Assignment.
Should the word "Data" occur in a line of the records, copy that line.

Collection entries.
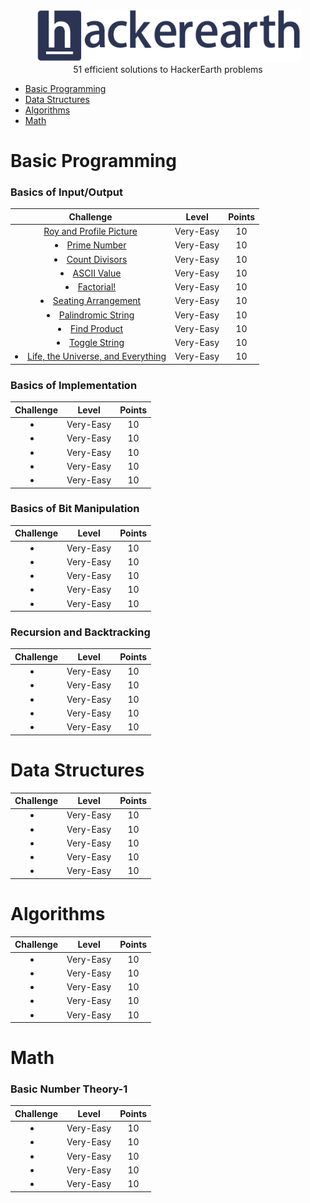<p align="center">
    <a href=https://www.hackerearth.com/es/@sanchezmurillo>
        <img height=85 src="pictures/HE_logo.png">
    </a>
    <br>51 efficient solutions to HackerEarth problems
</p>

* [Basic Programming](#basic-programming)
* [Data Structures](#data-structures)
* [Algorithms](#algorithms)
* [Math](#math)

# Basic Programming

### Basics of Input/Output

|                                                   Challenge                                           |     Level    |     Points    |
|:-----------------------------------------------------------------------------------------------------:|:------------:|:-------------:|
| [Roy and Profile Picture](https://www.hackerearth.com/es/practice/basic-programming/input-output/basics-of-input-output/practice-problems/algorithm/roy-and-profile-picture/)                                                            |   Very-Easy  |       10      |
| <li>[Prime Number](https://www.hackerearth.com/es/practice/basic-programming/input-output/basics-of-input-output/practice-problems/algorithm/prime-number-8/)</li>                                                                |   Very-Easy  |       10      |
| <li>[Count Divisors](https://www.hackerearth.com/es/practice/basic-programming/input-output/basics-of-input-output/practice-problems/algorithm/count-divisors/)</li>                                                                |   Very-Easy  |       10      |
| <li>[ASCII Value](https://www.hackerearth.com/es/practice/basic-programming/input-output/basics-of-input-output/practice-problems/algorithm/ascii-value/)</li>                                                                   |   Very-Easy  |       10      | 
| <li>[Factorial!](https://www.hackerearth.com/es/practice/basic-programming/input-output/basics-of-input-output/practice-problems/algorithm/find-factorial/)</li>                                                                |   Very-Easy  |       10      |
| <li>[Seating Arrangement](https://www.hackerearth.com/es/practice/basic-programming/input-output/basics-of-input-output/practice-problems/algorithm/seating-arrangement-1/)</li>                                                         |   Very-Easy  |       10      |
| <li>[Palindromic String](https://www.hackerearth.com/es/practice/basic-programming/input-output/basics-of-input-output/practice-problems/algorithm/palindrome-check-2/)</li>                                                            |   Very-Easy  |       10      |
| <li>[Find Product](https://www.hackerearth.com/es/practice/basic-programming/input-output/basics-of-input-output/practice-problems/algorithm/find-product/)</li>                                                                  |   Very-Easy  |       10      |
| <li>[Toggle String](https://www.hackerearth.com/es/practice/basic-programming/input-output/basics-of-input-output/practice-problems/2/?sort_by=partially%20solved&p_level=)</li>                                                   |   Very-Easy  |       10      |
| <li>[Life, the Universe, and Everything](https://www.hackerearth.com/es/practice/basic-programming/input-output/basics-of-input-output/practice-problems/algorithm/life-the-universe-and-everything/)</li>                              |   Very-Easy  |       10      |

 


### Basics of Implementation

|                                                   Challenge                                           |     Level    |     Points    |
|:-----------------------------------------------------------------------------------------------------:|:------------:|:-------------:|
| <li>[]()</li>                              |   Very-Easy  |       10      |
| <li>[]()</li>                              |   Very-Easy  |       10      |
| <li>[]()</li>                              |   Very-Easy  |       10      |
| <li>[]()</li>                              |   Very-Easy  |       10      |
| <li>[]()</li>                              |   Very-Easy  |       10      |

### Basics of Bit Manipulation

|                                                   Challenge                                           |     Level    |     Points    |
|:-----------------------------------------------------------------------------------------------------:|:------------:|:-------------:|
| <li>[]()</li>                              |   Very-Easy  |       10      |
| <li>[]()</li>                              |   Very-Easy  |       10      |
| <li>[]()</li>                              |   Very-Easy  |       10      |
| <li>[]()</li>                              |   Very-Easy  |       10      |
| <li>[]()</li>                              |   Very-Easy  |       10      |

### Recursion and Backtracking

|                                                   Challenge                                           |     Level    |     Points    |
|:-----------------------------------------------------------------------------------------------------:|:------------:|:-------------:|
| <li>[]()</li>                              |   Very-Easy  |       10      |
| <li>[]()</li>                              |   Very-Easy  |       10      |
| <li>[]()</li>                              |   Very-Easy  |       10      |
| <li>[]()</li>                              |   Very-Easy  |       10      |
| <li>[]()</li>                              |   Very-Easy  |       10      |


# Data Structures

|                                                   Challenge                                           |     Level    |     Points    |
|:-----------------------------------------------------------------------------------------------------:|:------------:|:-------------:|
| <li>[]()</li>                              |   Very-Easy  |       10      |
| <li>[]()</li>                              |   Very-Easy  |       10      |
| <li>[]()</li>                              |   Very-Easy  |       10      |
| <li>[]()</li>                              |   Very-Easy  |       10      |
| <li>[]()</li>                              |   Very-Easy  |       10      |


# Algorithms

|                                                   Challenge                                           |     Level    |     Points    |
|:-----------------------------------------------------------------------------------------------------:|:------------:|:-------------:|
| <li>[]()</li>                              |   Very-Easy  |       10      |
| <li>[]()</li>                              |   Very-Easy  |       10      |
| <li>[]()</li>                              |   Very-Easy  |       10      |
| <li>[]()</li>                              |   Very-Easy  |       10      |
| <li>[]()</li>                              |   Very-Easy  |       10      |


# Math

### Basic Number Theory-1

|                                                   Challenge                                           |     Level    |     Points    |
|:-----------------------------------------------------------------------------------------------------:|:------------:|:-------------:|
| <li>[]()</li>                              |   Very-Easy  |       10      |
| <li>[]()</li>                              |   Very-Easy  |       10      |
| <li>[]()</li>                              |   Very-Easy  |       10      |
| <li>[]()</li>                              |   Very-Easy  |       10      |
| <li>[]()</li>                              |   Very-Easy  |       10      |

Solution for this exercise.
* [Data Structures](#data-structures)
# Data Structures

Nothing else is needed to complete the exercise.